SVGF (Spatiotemporal Variance Guided Filtering)


SVGF (Spatiotemporal Variance Guided Filtering)

This is a simple implementation of Spatiotemporal Variance-Guided Filtering.

Link to the repo

I extended a cuda path tracer that I wrote to build it.

It denoises 1 sample per pixel path tracing outputs in real time (~6ms)

It’s using openGL for rasterizing the scene and cuda for ray tracing. The raytracing backend can either use a custom BVH implementation, or NVidia optiX.

Result Result

It’s not a complete implementation, for example it’s not doing albedo demodulation as described in the paper, so it doesn’t really work with textured meshes.
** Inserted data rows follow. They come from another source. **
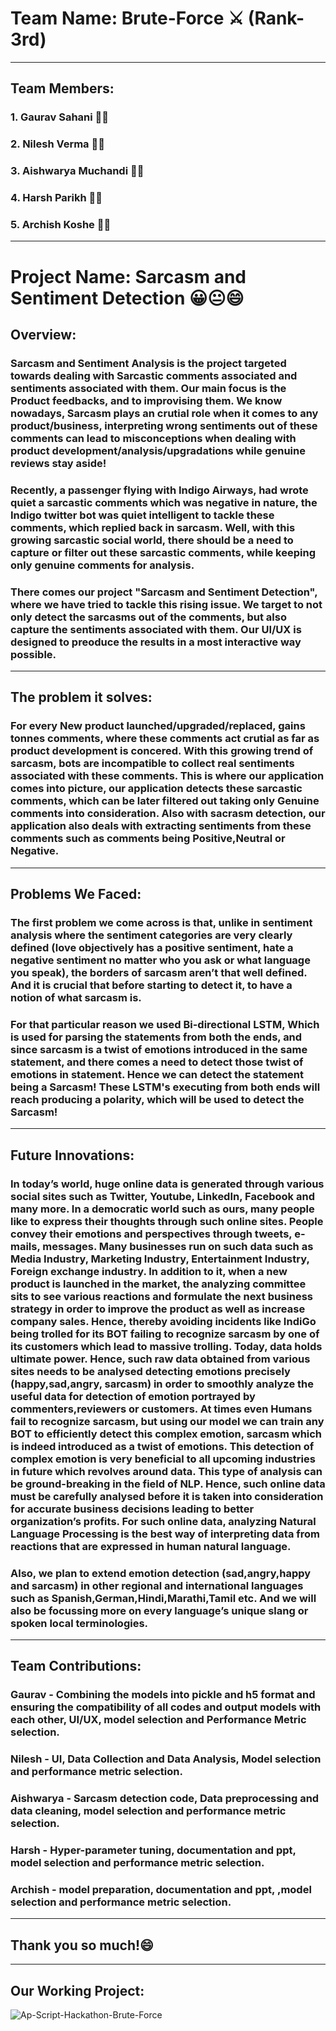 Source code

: # Team Name: Brute-Force ⚔ (Rank-3rd)
---------------------------------------------------------------------
## Team Members:
### 1. Gaurav Sahani 👨‍💻
### 2. Nilesh Verma 👨‍💻
### 3. Aishwarya Muchandi 👩‍💻
### 4. Harsh Parikh 👨‍💻
### 5. Archish Koshe 👨‍💻
---------------------------------------------------------------------

# Project Name: Sarcasm and Sentiment Detection 😀😐😄
## Overview:
### Sarcasm and Sentiment Analysis is the project targeted towards dealing with Sarcastic comments associated and sentiments associated with them. Our main focus is the Product feedbacks, and to improvising them. We know nowadays, Sarcasm plays an crutial role when it comes to any product/business, interpreting wrong sentiments out of these comments can lead to misconceptions when dealing with product development/analysis/upgradations while genuine reviews stay aside!  
### Recently, a passenger flying with Indigo Airways, had wrote quiet a sarcastic comments which was negative in nature, the Indigo twitter bot was quiet intelligent to tackle these comments, which replied back in sarcasm. Well, with this growing sarcastic social world, there should be a need to capture or filter out these sarcastic comments, while keeping only genuine comments for analysis.
### There comes our project "Sarcasm and Sentiment Detection", where we have tried to tackle this rising issue. We target to not only detect the sarcasms out of the comments, but also capture the sentiments associated with them. Our UI/UX is designed to preoduce the results in a most interactive way possible.
-------------------------------------------------------------------------
## The problem it solves:
### For every New product launched/upgraded/replaced, gains tonnes comments, where these comments act crutial as far as product development is concered. With this growing trend of sarcasm, bots are incompatible to collect real sentiments associated with these comments. This is where our application comes into picture, our application detects these sarcastic comments, which can be later filtered out taking only Genuine comments into consideration. Also with sacrasm detection, our application also deals with extracting sentiments from these comments such as comments being Positive,Neutral or Negative. 
--------------------------------------------------------------------------
## Problems We Faced:
### The first problem we come across is that, unlike in sentiment analysis where the sentiment categories are very clearly defined (love objectively has a positive sentiment, hate a negative sentiment no matter who you ask or what language you speak), the borders of sarcasm aren’t that well defined. And it is crucial that before starting to detect it, to have a notion of what sarcasm is. 
### For that particular reason we used Bi-directional LSTM, Which is used for parsing the statements from both the ends, and since sarcasm is a twist of emotions introduced in the same statement, and there comes a need to detect those twist of emotions in statement. Hence we can detect the statement being a Sarcasm! These LSTM's executing from both ends will reach producing a polarity, which will be used to detect the Sarcasm!
---------------------------------------------------------------------------
## Future Innovations:
### In today’s world, huge online data is generated through various social sites such as Twitter, Youtube, LinkedIn, Facebook and many more. In a democratic world such as ours, many people like to express their thoughts through such online sites. People convey their emotions and perspectives through tweets, e-mails, messages. Many businesses run on such data such as Media Industry, Marketing Industry, Entertainment Industry, Foreign exchange industry. In addition to it, when a new product is launched in the market, the analyzing committee sits to see various reactions and formulate the next business strategy in order to improve the product as well as increase company sales. Hence, thereby avoiding incidents like IndiGo being trolled for its BOT failing to recognize sarcasm by one of its customers which lead to massive trolling. Today, data holds ultimate power. Hence, such raw data obtained from various sites needs to be analysed detecting emotions precisely (happy,sad,angry, sarcasm) in order to smoothly analyze the useful data for detection of emotion portrayed by commenters,reviewers or customers. At times even Humans fail to recognize sarcasm, but using our model we can train any BOT to efficiently detect this complex emotion, sarcasm which is indeed introduced as a twist of emotions. This detection of complex emotion is very beneficial to all upcoming industries in future which revolves around data. This type of analysis can be ground-breaking in the field of NLP. Hence, such online data must be carefully analysed before it is taken into consideration for accurate business decisions leading to better organization’s profits. For such online data, analyzing Natural Language Processing is the best way of interpreting data from reactions that are expressed in human natural language. 
### Also, we plan to extend emotion detection (sad,angry,happy and sarcasm) in other regional and international languages such as Spanish,German,Hindi,Marathi,Tamil etc. And we will also be focussing more on every language’s unique slang or spoken local terminologies.
----------------------------------------------------------------------------
## Team Contributions:
### Gaurav - Combining the models into pickle and h5 format and ensuring the compatibility of all codes and output models with each other, UI/UX, model selection and Performance Metric selection.
### Nilesh - UI, Data Collection and Data Analysis, Model selection and performance metric selection.
### Aishwarya - Sarcasm detection code, Data preprocessing and data cleaning, model selection and performance metric selection.
### Harsh - Hyper-parameter tuning, documentation and ppt, model selection and performance metric selection.
### Archish - model preparation, documentation and ppt, ,model selection and performance metric selection.
------------------------------------------------------------------------------
## Thank you so much!😄
------------------------------------------------------------------------------
## Our Working Project:
![Ap-Script-Hackathon-Brute-Force](https://user-images.githubusercontent.com/63406916/107155499-c40f0500-699e-11eb-8b2c-1ff127198fb8.gif)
It’s also not really optimized, although the filtering part is quite fast, the path tracing part could be faster, but my focus was more on implementing the filter rather than speeding up the path tracer.

SVGF

There are 5 main steps in the algorithm that I will detail here :

1. Rasterization

In this part, we simply rasterize the scene in a framebuffer that contains multiple render targets :

  • Render Target #1 : This contains the 3d position of the fragment, and the triangle index in the alpha channel

  • Render Target #2 : This contains the world normal of the fragment, and the material index in the alpha channel

  • Render Target #3 : This contains the triangle barycentric coordinate of the fragment, and the instance index in the alpha channel

  • Render Target #4 : This contains the 2d motion vector of the fragment in the rg channels, and the linear depth and depth derivative in the ba channels.

Motion vectors are calculated by taking the previous camera view matrix, calculating where this fragment was in the previous frame, and taking the difference between the current and previous pixel positions.
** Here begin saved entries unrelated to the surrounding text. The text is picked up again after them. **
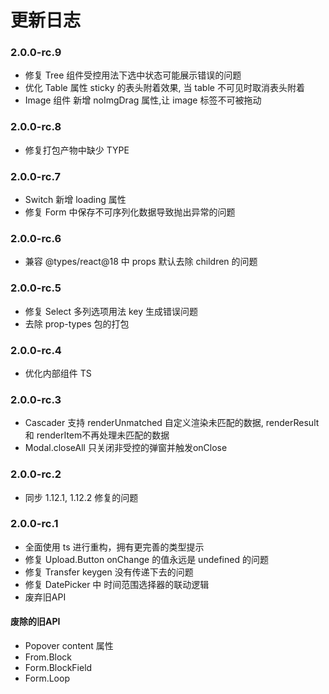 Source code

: # 更新日志
### 2.0.0-rc.9
- 修复 Tree 组件受控用法下选中状态可能展示错误的问题
- 优化 Table 属性 sticky 的表头附着效果, 当 table 不可见时取消表头附着
- Image 组件 新增 noImgDrag 属性,让 image 标签不可被拖动

### 2.0.0-rc.8
- 修复打包产物中缺少 TYPE

### 2.0.0-rc.7
- Switch 新增 loading 属性
- 修复 Form 中保存不可序列化数据导致抛出异常的问题

### 2.0.0-rc.6
- 兼容 @types/react@18 中 props 默认去除 children 的问题

### 2.0.0-rc.5
- 修复 Select 多列选项用法 key 生成错误问题
- 去除 prop-types 包的打包

### 2.0.0-rc.4
- 优化内部组件 TS

### 2.0.0-rc.3
- Cascader 支持 renderUnmatched 自定义渲染未匹配的数据, renderResult 和 renderItem不再处理未匹配的数据
- Modal.closeAll 只关闭非受控的弹窗并触发onClose

### 2.0.0-rc.2
- 同步 1.12.1, 1.12.2 修复的问题

### 2.0.0-rc.1
- 全面使用 ts 进行重构，拥有更完善的类型提示
- 修复 Upload.Button onChange 的值永远是 undefined 的问题
- 修复 Transfer  keygen 没有传递下去的问题
- 修复 DatePicker 中 时间范围选择器的联动逻辑
- 废弃旧API
#### 废除的旧API
- Popover content 属性
- From.Block
- Form.BlockField
- Form.Loop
The depth is simply the distance between the camera and the fragment world position, and the depth derivative is calculated using dFdX/Y functions in glsl.

Note that we’re using a double framebuffer approach here, like in most of the subsequent steps too.

This means that we actually have 2 openGL framebuffers, and every frame we swap the framebuffer to which we render. This allows to keep track of the previous frame output at all times, which will be handy for the calculations that we need to do later on.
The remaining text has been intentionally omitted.